> _Task requirements_: Of all the entries below, only the lines from the one with "O algoritmo deve" up to and including the one with "nas seguintes situações:**" are to be duplicated exactly.

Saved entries
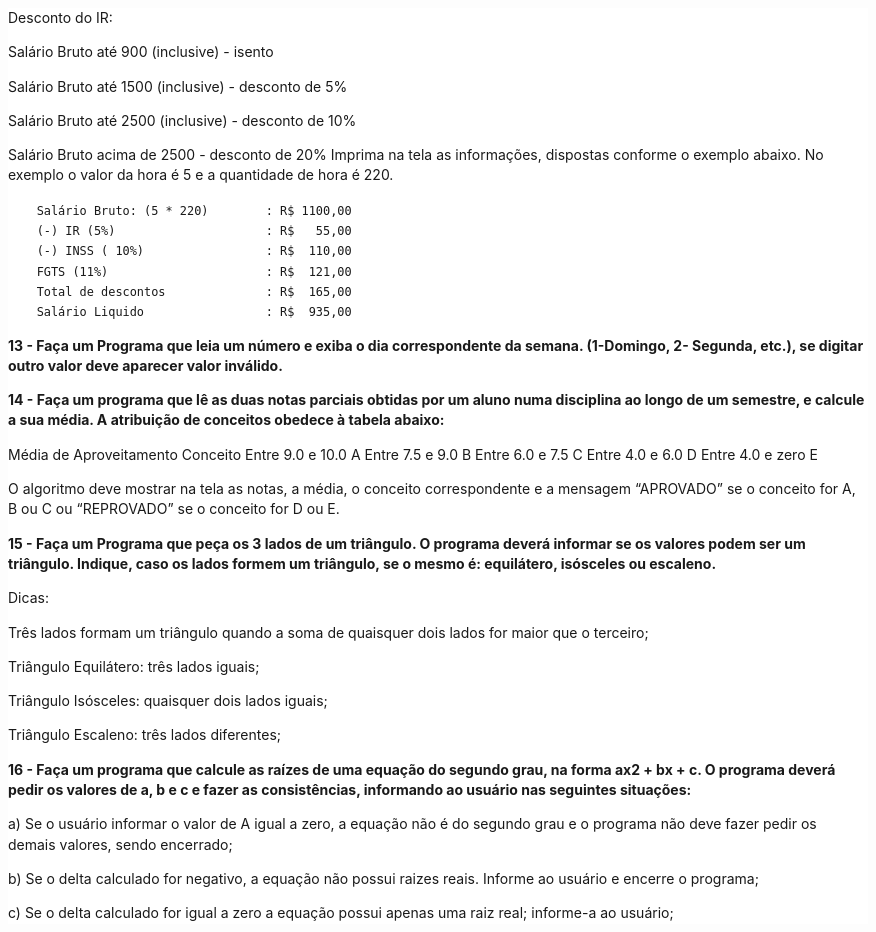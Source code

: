 Desconto do IR:

Salário Bruto até 900 (inclusive) - isento

Salário Bruto até 1500 (inclusive) - desconto de 5%

Salário Bruto até 2500 (inclusive) - desconto de 10%

Salário Bruto acima de 2500 - desconto de 20% Imprima na tela as informações, dispostas conforme o exemplo abaixo. No exemplo o valor da hora é 5 e a quantidade de hora é 220.

        Salário Bruto: (5 * 220)        : R$ 1100,00
        (-) IR (5%)                     : R$   55,00  
        (-) INSS ( 10%)                 : R$  110,00
        FGTS (11%)                      : R$  121,00
        Total de descontos              : R$  165,00
        Salário Liquido                 : R$  935,00

**13 - Faça um Programa que leia um número e exiba o dia correspondente da semana. (1-Domingo, 2- Segunda, etc.), se digitar outro valor deve aparecer valor inválido.**

**14 - Faça um programa que lê as duas notas parciais obtidas por um aluno numa disciplina ao longo de um semestre, e calcule a sua média. A atribuição de conceitos obedece à tabela abaixo:**

  Média de Aproveitamento  Conceito
  Entre 9.0 e 10.0        A
  Entre 7.5 e 9.0         B
  Entre 6.0 e 7.5         C
  Entre 4.0 e 6.0         D
  Entre 4.0 e zero        E

O algoritmo deve mostrar na tela as notas, a média, o conceito correspondente e a mensagem “APROVADO” se o conceito for A, B ou C ou “REPROVADO” se o conceito for D ou E.

**15 - Faça um Programa que peça os 3 lados de um triângulo. O programa deverá informar se os valores podem ser um triângulo. Indique, caso os lados formem um triângulo, se o mesmo é: equilátero, isósceles ou escaleno.**

Dicas:

Três lados formam um triângulo quando a soma de quaisquer dois lados for maior que o terceiro;

Triângulo Equilátero: três lados iguais;

Triângulo Isósceles: quaisquer dois lados iguais;

Triângulo Escaleno: três lados diferentes;

**16 - Faça um programa que calcule as raízes de uma equação do segundo grau, na forma ax2 + bx + c. O programa deverá pedir os valores de a, b e c e fazer as consistências, informando ao usuário nas seguintes situações:**

a) Se o usuário informar o valor de A igual a zero, a equação não é do segundo grau e o programa não deve fazer pedir os demais valores, sendo encerrado;

b) Se o delta calculado for negativo, a equação não possui raizes reais. Informe ao usuário e encerre o programa;

c) Se o delta calculado for igual a zero a equação possui apenas uma raiz real; informe-a ao usuário;
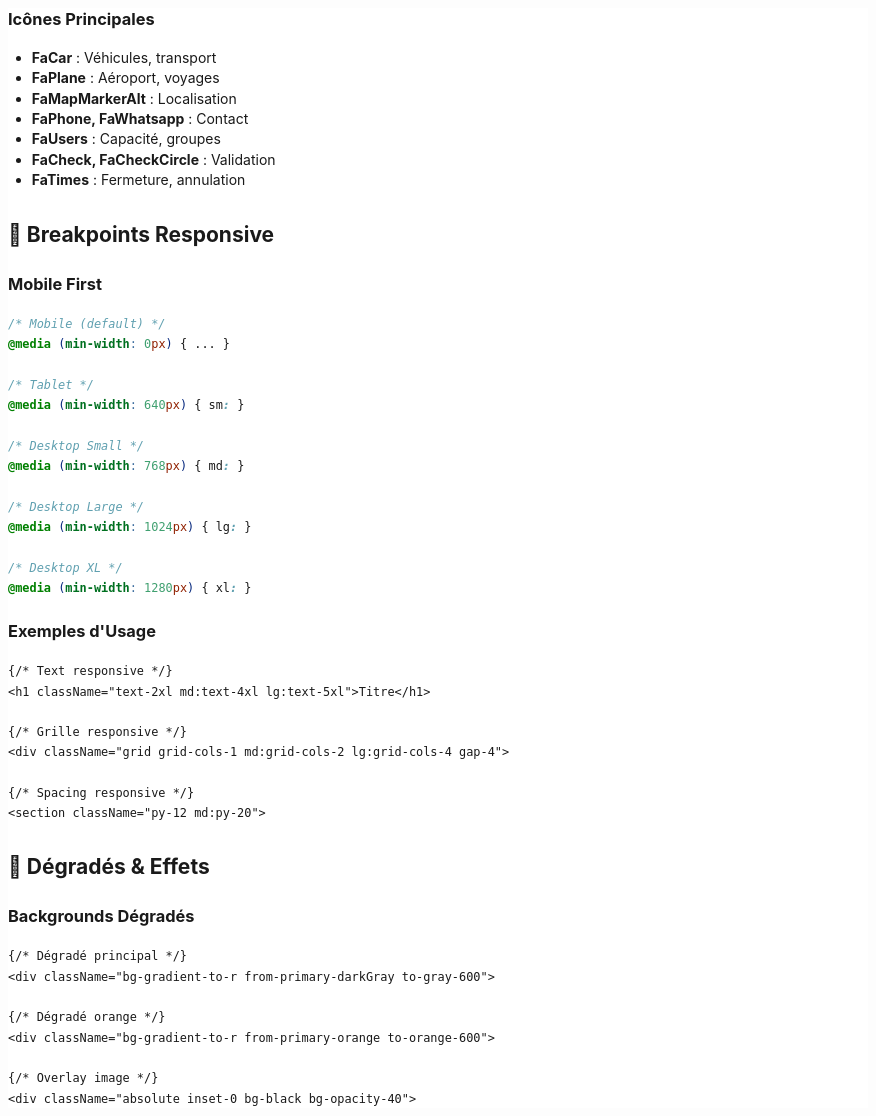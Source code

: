 ### Icônes Principales
- **FaCar** : Véhicules, transport
- **FaPlane** : Aéroport, voyages
- **FaMapMarkerAlt** : Localisation
- **FaPhone, FaWhatsapp** : Contact
- **FaUsers** : Capacité, groupes
- **FaCheck, FaCheckCircle** : Validation
- **FaTimes** : Fermeture, annulation

## 📐 Breakpoints Responsive

### Mobile First
```css
/* Mobile (default) */
@media (min-width: 0px) { ... }

/* Tablet */
@media (min-width: 640px) { sm: }

/* Desktop Small */
@media (min-width: 768px) { md: }

/* Desktop Large */
@media (min-width: 1024px) { lg: }

/* Desktop XL */
@media (min-width: 1280px) { xl: }
```

### Exemples d'Usage
```tsx
{/* Text responsive */}
<h1 className="text-2xl md:text-4xl lg:text-5xl">Titre</h1>

{/* Grille responsive */}
<div className="grid grid-cols-1 md:grid-cols-2 lg:grid-cols-4 gap-4">

{/* Spacing responsive */}
<section className="py-12 md:py-20">
```

## 🎨 Dégradés & Effets

### Backgrounds Dégradés
```tsx
{/* Dégradé principal */}
<div className="bg-gradient-to-r from-primary-darkGray to-gray-600">

{/* Dégradé orange */}
<div className="bg-gradient-to-r from-primary-orange to-orange-600">

{/* Overlay image */}
<div className="absolute inset-0 bg-black bg-opacity-40">
```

> _Written solution_:
O algoritmo deve mostrar na tela as notas, a média, o conceito correspondente e a mensagem “APROVADO” se o conceito for A, B ou C ou “REPROVADO” se o conceito for D ou E.

**15 - Faça um Programa que peça os 3 lados de um triângulo. O programa deverá informar se os valores podem ser um triângulo. Indique, caso os lados formem um triângulo, se o mesmo é: equilátero, isósceles ou escaleno.**

Dicas:

Três lados formam um triângulo quando a soma de quaisquer dois lados for maior que o terceiro;

Triângulo Equilátero: três lados iguais;

Triângulo Isósceles: quaisquer dois lados iguais;

Triângulo Escaleno: três lados diferentes;

**16 - Faça um programa que calcule as raízes de uma equação do segundo grau, na forma ax2 + bx + c. O programa deverá pedir os valores de a, b e c e fazer as consistências, informando ao usuário nas seguintes situações:**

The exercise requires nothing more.